Dataset records
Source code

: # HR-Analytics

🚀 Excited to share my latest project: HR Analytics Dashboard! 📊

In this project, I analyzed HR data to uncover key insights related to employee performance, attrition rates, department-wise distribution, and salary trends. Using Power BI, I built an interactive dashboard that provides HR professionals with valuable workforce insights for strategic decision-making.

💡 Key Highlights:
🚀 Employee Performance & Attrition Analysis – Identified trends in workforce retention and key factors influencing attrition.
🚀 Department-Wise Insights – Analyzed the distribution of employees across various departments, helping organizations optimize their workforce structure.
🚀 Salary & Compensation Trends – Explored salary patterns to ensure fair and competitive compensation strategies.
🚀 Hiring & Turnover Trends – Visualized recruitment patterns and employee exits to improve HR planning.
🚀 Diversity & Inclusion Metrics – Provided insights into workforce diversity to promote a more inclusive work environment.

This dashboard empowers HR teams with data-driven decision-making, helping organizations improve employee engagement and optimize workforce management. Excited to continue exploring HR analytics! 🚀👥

- **WHAT IS EXPECTED**
Without changing anything, quote the lines from the top of the data to the line that contains "improve HR planning.", including that line.

- **TASK RESULT**
Source code

: # HR-Analytics

🚀 Excited to share my latest project: HR Analytics Dashboard! 📊

In this project, I analyzed HR data to uncover key insights related to employee performance, attrition rates, department-wise distribution, and salary trends. Using Power BI, I built an interactive dashboard that provides HR professionals with valuable workforce insights for strategic decision-making.

💡 Key Highlights:
🚀 Employee Performance & Attrition Analysis – Identified trends in workforce retention and key factors influencing attrition.
🚀 Department-Wise Insights – Analyzed the distribution of employees across various departments, helping organizations optimize their workforce structure.
🚀 Salary & Compensation Trends – Explored salary patterns to ensure fair and competitive compensation strategies.
🚀 Hiring & Turnover Trends – Visualized recruitment patterns and employee exits to improve HR planning.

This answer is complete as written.